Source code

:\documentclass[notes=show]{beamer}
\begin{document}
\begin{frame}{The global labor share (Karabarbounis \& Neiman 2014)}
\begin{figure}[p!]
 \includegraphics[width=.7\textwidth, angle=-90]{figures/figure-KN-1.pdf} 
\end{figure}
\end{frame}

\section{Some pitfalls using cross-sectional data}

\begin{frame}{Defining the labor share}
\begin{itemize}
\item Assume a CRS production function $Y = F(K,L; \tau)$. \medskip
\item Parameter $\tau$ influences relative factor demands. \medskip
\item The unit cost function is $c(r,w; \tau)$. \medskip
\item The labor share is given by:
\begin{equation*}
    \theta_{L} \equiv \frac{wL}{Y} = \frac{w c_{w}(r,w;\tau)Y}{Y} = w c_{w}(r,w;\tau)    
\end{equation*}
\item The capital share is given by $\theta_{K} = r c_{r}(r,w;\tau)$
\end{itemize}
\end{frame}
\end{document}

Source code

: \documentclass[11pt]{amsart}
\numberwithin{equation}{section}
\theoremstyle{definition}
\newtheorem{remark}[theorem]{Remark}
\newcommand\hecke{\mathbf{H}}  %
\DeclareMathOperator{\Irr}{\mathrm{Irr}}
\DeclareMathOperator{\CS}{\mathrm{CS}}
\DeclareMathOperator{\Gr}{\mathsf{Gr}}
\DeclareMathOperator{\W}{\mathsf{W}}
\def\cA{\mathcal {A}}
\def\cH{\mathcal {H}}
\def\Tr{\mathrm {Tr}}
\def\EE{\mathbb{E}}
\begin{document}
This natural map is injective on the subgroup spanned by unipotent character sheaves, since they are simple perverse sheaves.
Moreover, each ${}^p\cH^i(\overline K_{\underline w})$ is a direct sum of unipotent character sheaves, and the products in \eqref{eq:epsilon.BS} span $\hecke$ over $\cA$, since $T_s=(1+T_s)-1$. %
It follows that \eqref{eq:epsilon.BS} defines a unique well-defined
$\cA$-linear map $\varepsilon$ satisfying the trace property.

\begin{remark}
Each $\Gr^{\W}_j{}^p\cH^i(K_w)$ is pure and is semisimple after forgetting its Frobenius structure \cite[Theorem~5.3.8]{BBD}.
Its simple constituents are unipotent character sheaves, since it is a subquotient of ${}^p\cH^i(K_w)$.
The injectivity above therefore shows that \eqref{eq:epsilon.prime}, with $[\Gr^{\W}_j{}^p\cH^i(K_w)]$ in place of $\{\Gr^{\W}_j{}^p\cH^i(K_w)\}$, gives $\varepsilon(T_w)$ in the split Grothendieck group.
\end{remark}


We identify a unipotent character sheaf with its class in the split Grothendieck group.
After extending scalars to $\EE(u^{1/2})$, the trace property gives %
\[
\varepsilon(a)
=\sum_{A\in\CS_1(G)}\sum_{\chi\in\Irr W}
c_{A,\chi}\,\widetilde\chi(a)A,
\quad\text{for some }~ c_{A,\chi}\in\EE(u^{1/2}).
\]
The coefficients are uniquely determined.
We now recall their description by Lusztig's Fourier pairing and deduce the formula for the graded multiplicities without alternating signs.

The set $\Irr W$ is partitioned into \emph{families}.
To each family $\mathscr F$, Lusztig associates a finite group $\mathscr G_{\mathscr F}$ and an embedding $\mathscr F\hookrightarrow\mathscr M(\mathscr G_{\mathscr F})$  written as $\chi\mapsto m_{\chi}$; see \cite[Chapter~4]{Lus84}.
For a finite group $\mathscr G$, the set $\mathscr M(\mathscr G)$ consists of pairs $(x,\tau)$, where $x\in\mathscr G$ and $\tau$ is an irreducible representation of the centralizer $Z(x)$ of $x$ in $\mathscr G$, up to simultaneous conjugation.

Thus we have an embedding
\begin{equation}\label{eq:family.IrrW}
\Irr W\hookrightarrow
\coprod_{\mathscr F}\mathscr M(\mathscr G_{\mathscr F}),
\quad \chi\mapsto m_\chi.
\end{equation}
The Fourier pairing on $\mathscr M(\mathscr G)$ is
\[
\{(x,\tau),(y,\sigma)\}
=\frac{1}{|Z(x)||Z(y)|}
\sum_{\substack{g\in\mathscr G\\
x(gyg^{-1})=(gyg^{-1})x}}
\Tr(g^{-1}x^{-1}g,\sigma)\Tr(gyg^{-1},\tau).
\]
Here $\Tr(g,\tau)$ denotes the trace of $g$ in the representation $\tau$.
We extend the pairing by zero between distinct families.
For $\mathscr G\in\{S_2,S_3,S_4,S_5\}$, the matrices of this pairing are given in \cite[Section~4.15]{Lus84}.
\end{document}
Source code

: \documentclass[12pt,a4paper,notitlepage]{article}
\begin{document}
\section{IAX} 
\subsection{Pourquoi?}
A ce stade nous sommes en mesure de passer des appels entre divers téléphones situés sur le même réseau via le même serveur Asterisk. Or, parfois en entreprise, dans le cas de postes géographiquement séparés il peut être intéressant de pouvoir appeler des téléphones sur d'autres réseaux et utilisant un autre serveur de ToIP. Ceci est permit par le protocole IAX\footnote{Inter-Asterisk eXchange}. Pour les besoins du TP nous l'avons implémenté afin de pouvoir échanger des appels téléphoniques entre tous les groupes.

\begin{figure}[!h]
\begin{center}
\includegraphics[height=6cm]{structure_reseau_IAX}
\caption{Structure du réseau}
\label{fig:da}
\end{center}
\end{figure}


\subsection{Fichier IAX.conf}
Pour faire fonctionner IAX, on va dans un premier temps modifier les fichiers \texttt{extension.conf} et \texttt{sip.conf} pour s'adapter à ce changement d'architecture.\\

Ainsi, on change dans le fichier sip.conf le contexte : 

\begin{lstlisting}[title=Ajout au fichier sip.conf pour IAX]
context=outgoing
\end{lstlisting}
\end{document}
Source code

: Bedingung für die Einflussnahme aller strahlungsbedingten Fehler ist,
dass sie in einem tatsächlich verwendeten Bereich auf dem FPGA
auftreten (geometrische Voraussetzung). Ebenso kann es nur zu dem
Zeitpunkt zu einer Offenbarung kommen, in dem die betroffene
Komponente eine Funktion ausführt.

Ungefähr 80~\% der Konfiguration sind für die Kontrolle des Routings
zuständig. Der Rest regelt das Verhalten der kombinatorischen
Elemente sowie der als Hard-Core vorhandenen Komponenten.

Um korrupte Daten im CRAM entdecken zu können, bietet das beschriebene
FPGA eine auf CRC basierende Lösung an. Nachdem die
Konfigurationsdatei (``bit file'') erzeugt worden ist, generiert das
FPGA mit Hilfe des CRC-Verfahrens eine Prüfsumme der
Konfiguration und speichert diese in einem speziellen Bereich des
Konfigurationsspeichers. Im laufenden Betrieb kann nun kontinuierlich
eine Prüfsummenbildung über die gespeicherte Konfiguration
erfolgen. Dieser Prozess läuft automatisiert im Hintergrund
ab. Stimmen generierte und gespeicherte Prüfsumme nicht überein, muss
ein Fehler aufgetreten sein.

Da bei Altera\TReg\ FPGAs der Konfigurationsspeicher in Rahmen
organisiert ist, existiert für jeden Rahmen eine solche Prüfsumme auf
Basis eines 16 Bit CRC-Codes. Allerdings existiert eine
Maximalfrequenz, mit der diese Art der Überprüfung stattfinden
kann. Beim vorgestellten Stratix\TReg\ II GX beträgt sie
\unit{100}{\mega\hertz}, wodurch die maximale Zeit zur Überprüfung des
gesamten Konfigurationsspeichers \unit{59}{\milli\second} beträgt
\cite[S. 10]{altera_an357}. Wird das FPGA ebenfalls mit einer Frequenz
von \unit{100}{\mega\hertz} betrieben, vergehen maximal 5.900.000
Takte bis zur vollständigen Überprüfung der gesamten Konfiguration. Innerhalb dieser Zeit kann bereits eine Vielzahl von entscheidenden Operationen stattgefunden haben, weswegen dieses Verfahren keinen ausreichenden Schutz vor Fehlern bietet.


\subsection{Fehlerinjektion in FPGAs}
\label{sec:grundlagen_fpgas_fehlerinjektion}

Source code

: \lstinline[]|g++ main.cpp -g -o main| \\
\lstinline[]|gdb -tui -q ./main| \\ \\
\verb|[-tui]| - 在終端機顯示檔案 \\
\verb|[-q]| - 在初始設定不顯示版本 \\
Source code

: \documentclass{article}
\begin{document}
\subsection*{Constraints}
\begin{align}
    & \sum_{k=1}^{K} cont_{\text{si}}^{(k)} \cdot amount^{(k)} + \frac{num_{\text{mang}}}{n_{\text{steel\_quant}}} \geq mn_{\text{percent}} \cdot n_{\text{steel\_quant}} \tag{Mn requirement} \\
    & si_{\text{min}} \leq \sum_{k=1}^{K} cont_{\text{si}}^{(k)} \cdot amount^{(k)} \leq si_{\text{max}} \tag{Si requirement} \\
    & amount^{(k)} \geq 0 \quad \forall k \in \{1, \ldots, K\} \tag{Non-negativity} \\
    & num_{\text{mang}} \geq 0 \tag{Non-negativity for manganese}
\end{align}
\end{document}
☆ ☆ ☆ ☆ ☆ ☆ ☆
Among the entries above, find the line with "After extending scalars" and the line with "The set $\Irr"; give again exactly these two lines and all lines between them.

▶ **TASK OUTPUT**
After extending scalars to $\EE(u^{1/2})$, the trace property gives %
\[
\varepsilon(a)
=\sum_{A\in\CS_1(G)}\sum_{\chi\in\Irr W}
c_{A,\chi}\,\widetilde\chi(a)A,
\quad\text{for some }~ c_{A,\chi}\in\EE(u^{1/2}).
\]
The coefficients are uniquely determined.
We now recall their description by Lusztig's Fourier pairing and deduce the formula for the graded multiplicities without alternating signs.

The set $\Irr W$ is partitioned into \emph{families}.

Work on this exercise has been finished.